Problem to solve:
What is needed is an exact copy of the lines from the start of the records below through the line with "NCAA volleyball data", without the pictures.

*** Opening of Records for the task ***

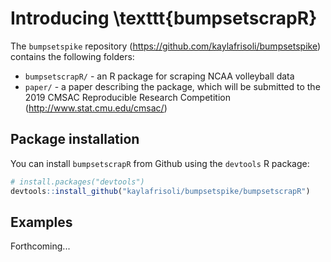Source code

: # Introducing \texttt{bumpsetscrapR}

The $\texttt{bumpsetspike}$ repository (https://github.com/kaylafrisoli/bumpsetspike) contains the following folders: 

* $\texttt{bumpsetscrapR/}$ - an R package for scraping NCAA volleyball data
* $\texttt{paper/}$ - a paper describing the package, which will be submitted to the 2019 CMSAC Reproducible Research Competition (http://www.stat.cmu.edu/cmsac/)

## Package installation

You can install `bumpsetscrapR` from Github using the `devtools` R package:

``` r
# install.packages("devtools")
devtools::install_github("kaylafrisoli/bumpsetspike/bumpsetscrapR")
```

## Examples

Forthcoming... 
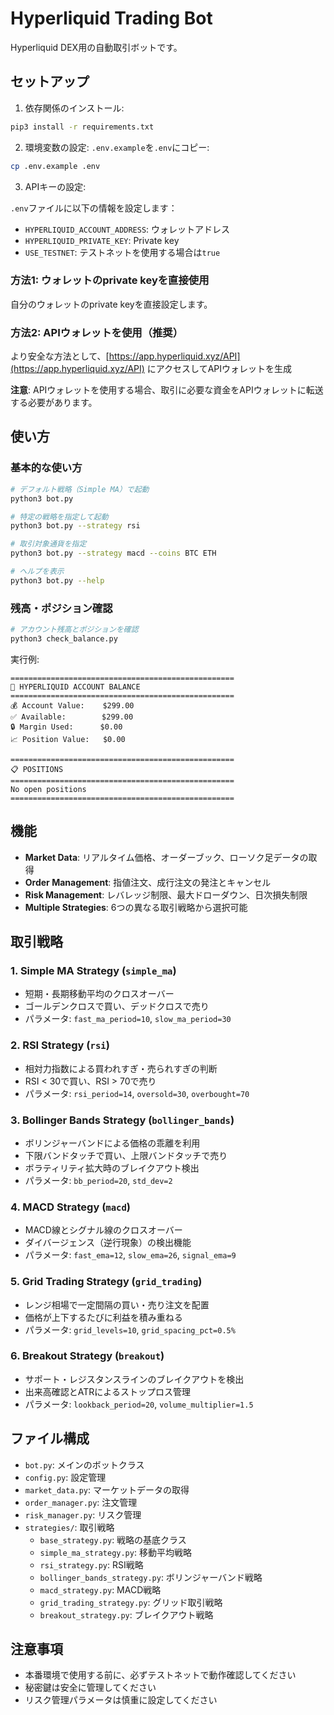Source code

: # Hyperliquid Trading Bot

Hyperliquid DEX用の自動取引ボットです。

## セットアップ

1. 依存関係のインストール:
```bash
pip3 install -r requirements.txt
```

2. 環境変数の設定:
`.env.example`を`.env`にコピー:
```bash
cp .env.example .env
```

3. APIキーの設定:

`.env`ファイルに以下の情報を設定します：
- `HYPERLIQUID_ACCOUNT_ADDRESS`: ウォレットアドレス
- `HYPERLIQUID_PRIVATE_KEY`: Private key
- `USE_TESTNET`: テストネットを使用する場合は`true`

### 方法1: ウォレットのprivate keyを直接使用
自分のウォレットのprivate keyを直接設定します。

### 方法2: APIウォレットを使用（推奨）
より安全な方法として、[https://app.hyperliquid.xyz/API](https://app.hyperliquid.xyz/API) にアクセスしてAPIウォレットを生成

**注意**: APIウォレットを使用する場合、取引に必要な資金をAPIウォレットに転送する必要があります。

## 使い方

### 基本的な使い方
```bash
# デフォルト戦略（Simple MA）で起動
python3 bot.py

# 特定の戦略を指定して起動
python3 bot.py --strategy rsi

# 取引対象通貨を指定
python3 bot.py --strategy macd --coins BTC ETH

# ヘルプを表示
python3 bot.py --help
```

### 残高・ポジション確認
```bash
# アカウント残高とポジションを確認
python3 check_balance.py
```

実行例:
```
==================================================
🏦 HYPERLIQUID ACCOUNT BALANCE
==================================================
💰 Account Value:    $299.00
✅ Available:        $299.00
🔒 Margin Used:      $0.00
📈 Position Value:   $0.00

==================================================
📋 POSITIONS
==================================================
No open positions
==================================================
```

## 機能

- **Market Data**: リアルタイム価格、オーダーブック、ローソク足データの取得
- **Order Management**: 指値注文、成行注文の発注とキャンセル
- **Risk Management**: レバレッジ制限、最大ドローダウン、日次損失制限
- **Multiple Strategies**: 6つの異なる取引戦略から選択可能

## 取引戦略

### 1. Simple MA Strategy (`simple_ma`)
- 短期・長期移動平均のクロスオーバー
- ゴールデンクロスで買い、デッドクロスで売り
- パラメータ: `fast_ma_period=10`, `slow_ma_period=30`

### 2. RSI Strategy (`rsi`)
- 相対力指数による買われすぎ・売られすぎの判断
- RSI < 30で買い、RSI > 70で売り
- パラメータ: `rsi_period=14`, `oversold=30`, `overbought=70`

### 3. Bollinger Bands Strategy (`bollinger_bands`)
- ボリンジャーバンドによる価格の乖離を利用
- 下限バンドタッチで買い、上限バンドタッチで売り
- ボラティリティ拡大時のブレイクアウト検出
- パラメータ: `bb_period=20`, `std_dev=2`

### 4. MACD Strategy (`macd`)
- MACD線とシグナル線のクロスオーバー
- ダイバージェンス（逆行現象）の検出機能
- パラメータ: `fast_ema=12`, `slow_ema=26`, `signal_ema=9`

### 5. Grid Trading Strategy (`grid_trading`)
- レンジ相場で一定間隔の買い・売り注文を配置
- 価格が上下するたびに利益を積み重ねる
- パラメータ: `grid_levels=10`, `grid_spacing_pct=0.5%`

### 6. Breakout Strategy (`breakout`)
- サポート・レジスタンスラインのブレイクアウトを検出
- 出来高確認とATRによるストップロス管理
- パラメータ: `lookback_period=20`, `volume_multiplier=1.5`

## ファイル構成

- `bot.py`: メインのボットクラス
- `config.py`: 設定管理
- `market_data.py`: マーケットデータの取得
- `order_manager.py`: 注文管理
- `risk_manager.py`: リスク管理
- `strategies/`: 取引戦略
  - `base_strategy.py`: 戦略の基底クラス
  - `simple_ma_strategy.py`: 移動平均戦略
  - `rsi_strategy.py`: RSI戦略
  - `bollinger_bands_strategy.py`: ボリンジャーバンド戦略
  - `macd_strategy.py`: MACD戦略
  - `grid_trading_strategy.py`: グリッド取引戦略
  - `breakout_strategy.py`: ブレイクアウト戦略

## 注意事項

- 本番環境で使用する前に、必ずテストネットで動作確認してください
- 秘密鍵は安全に管理してください
- リスク管理パラメータは慎重に設定してください
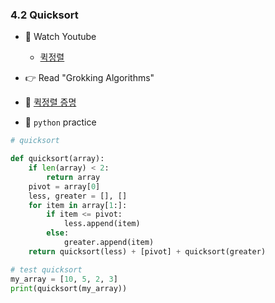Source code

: ### 4.2 Quicksort


- 🍒 Watch Youtube
    - [퀵정렬](https://www.youtube.com/watch?v=EuJSDghD4z8)
    


- 👉 Read "Grokking Algorithms"


- 🍑 [퀵정렬 증명](https://ko.wikipedia.org/wiki/%ED%80%B5_%EC%A0%95%EB%A0%AC)


- 🐍 `python` practice

```python
# quicksort

def quicksort(array):
    if len(array) < 2:
        return array
    pivot = array[0]
    less, greater = [], []
    for item in array[1:]:
        if item <= pivot:
            less.append(item)
        else:
            greater.append(item)
    return quicksort(less) + [pivot] + quicksort(greater)

# test quicksort
my_array = [10, 5, 2, 3]
print(quicksort(my_array))
```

*** Close of Records for the task ***

Task solution:
Source code

: # Introducing \texttt{bumpsetscrapR}

The $\texttt{bumpsetspike}$ repository (https://github.com/kaylafrisoli/bumpsetspike) contains the following folders: 

* $\texttt{bumpsetscrapR/}$ - an R package for scraping NCAA volleyball data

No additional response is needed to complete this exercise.